Exercise requirements — Below are some entries. Copy each line that holds the string "private".

*** Data supplied ***

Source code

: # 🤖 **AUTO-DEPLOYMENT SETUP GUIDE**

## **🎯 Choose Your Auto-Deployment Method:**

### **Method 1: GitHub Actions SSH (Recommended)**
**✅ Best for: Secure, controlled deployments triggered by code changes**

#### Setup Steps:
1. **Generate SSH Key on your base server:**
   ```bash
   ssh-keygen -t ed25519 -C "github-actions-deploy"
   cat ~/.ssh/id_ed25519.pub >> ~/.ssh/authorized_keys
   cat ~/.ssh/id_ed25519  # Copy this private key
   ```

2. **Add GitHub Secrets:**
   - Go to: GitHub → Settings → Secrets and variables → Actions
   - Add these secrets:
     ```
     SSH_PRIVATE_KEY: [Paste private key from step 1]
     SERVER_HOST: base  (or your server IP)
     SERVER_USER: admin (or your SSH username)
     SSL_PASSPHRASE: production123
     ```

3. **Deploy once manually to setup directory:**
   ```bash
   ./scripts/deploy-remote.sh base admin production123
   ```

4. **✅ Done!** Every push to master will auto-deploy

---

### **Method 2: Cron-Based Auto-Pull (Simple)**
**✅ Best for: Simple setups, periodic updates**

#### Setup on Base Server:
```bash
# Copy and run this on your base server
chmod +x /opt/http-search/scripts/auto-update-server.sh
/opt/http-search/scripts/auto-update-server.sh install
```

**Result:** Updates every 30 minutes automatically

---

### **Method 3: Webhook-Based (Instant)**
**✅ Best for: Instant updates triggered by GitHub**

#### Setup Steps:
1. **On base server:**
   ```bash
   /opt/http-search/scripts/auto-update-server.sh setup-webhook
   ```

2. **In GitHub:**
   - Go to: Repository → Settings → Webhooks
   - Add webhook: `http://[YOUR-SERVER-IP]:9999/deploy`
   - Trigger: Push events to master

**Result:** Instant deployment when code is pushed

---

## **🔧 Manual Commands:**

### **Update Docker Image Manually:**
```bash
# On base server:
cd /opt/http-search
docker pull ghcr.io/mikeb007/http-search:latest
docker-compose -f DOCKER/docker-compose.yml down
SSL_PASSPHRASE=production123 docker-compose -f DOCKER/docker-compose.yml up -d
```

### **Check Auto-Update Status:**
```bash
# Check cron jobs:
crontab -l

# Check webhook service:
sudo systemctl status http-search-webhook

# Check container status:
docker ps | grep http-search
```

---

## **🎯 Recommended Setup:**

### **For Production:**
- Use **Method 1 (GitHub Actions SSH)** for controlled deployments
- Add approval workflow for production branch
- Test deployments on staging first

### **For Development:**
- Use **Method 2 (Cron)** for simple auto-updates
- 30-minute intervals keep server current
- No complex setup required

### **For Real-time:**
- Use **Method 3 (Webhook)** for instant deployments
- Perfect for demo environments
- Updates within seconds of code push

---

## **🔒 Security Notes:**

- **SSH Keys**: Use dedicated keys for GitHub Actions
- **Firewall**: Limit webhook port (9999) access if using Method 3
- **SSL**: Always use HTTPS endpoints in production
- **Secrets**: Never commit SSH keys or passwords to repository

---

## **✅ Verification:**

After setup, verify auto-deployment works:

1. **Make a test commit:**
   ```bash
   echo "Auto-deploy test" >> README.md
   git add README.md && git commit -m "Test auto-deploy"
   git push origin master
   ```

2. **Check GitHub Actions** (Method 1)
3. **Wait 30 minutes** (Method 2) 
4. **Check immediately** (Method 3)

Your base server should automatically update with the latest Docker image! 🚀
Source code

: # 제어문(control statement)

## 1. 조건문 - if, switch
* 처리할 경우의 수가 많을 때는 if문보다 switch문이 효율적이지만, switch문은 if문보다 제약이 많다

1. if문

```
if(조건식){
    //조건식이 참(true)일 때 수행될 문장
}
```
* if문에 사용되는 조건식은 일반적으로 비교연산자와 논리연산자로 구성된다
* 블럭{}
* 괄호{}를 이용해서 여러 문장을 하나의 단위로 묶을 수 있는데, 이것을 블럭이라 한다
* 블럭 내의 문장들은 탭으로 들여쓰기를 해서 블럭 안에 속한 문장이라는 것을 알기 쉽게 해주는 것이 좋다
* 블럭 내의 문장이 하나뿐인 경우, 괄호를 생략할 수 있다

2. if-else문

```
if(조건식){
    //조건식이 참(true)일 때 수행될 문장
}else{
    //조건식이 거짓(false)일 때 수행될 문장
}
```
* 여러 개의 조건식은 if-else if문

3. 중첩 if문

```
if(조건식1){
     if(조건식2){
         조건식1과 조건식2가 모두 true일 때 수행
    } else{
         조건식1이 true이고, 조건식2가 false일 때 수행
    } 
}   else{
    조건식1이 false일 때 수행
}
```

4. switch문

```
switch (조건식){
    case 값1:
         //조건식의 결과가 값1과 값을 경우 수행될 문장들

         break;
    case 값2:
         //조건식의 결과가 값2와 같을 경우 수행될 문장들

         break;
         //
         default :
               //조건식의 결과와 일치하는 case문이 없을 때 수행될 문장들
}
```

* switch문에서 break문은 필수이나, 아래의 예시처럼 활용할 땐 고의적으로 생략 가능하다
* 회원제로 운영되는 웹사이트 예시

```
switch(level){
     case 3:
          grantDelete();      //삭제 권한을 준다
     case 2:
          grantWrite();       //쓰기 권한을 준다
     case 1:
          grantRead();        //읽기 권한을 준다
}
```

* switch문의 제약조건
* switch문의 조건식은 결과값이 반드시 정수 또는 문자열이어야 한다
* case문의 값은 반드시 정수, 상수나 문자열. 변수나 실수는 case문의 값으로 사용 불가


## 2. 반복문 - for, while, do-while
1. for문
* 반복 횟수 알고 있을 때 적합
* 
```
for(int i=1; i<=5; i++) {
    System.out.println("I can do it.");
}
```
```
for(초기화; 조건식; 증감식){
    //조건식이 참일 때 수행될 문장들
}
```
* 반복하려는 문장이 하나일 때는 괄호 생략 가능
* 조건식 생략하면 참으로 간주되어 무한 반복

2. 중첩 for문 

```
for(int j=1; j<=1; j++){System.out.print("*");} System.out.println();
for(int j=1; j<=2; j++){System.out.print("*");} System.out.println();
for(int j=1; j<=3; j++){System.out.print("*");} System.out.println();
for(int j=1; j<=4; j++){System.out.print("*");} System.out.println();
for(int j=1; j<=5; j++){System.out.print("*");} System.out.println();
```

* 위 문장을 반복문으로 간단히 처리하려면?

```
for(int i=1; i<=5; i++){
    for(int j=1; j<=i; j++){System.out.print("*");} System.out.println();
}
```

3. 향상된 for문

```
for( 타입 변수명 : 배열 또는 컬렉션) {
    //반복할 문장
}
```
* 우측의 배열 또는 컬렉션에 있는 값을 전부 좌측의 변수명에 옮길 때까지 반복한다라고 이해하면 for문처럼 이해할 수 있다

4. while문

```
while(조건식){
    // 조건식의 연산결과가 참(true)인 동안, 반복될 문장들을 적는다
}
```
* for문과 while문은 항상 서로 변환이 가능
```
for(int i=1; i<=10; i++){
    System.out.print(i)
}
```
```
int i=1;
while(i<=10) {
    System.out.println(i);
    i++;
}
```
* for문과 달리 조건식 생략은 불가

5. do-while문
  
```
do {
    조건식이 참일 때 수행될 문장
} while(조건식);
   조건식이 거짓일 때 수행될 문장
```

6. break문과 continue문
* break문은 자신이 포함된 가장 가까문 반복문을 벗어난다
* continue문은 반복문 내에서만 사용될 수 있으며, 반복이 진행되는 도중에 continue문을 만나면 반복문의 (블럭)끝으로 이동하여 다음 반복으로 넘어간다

***

Answer —
   cat ~/.ssh/id_ed25519  # Copy this private key
     SSH_PRIVATE_KEY: [Paste private key from step 1]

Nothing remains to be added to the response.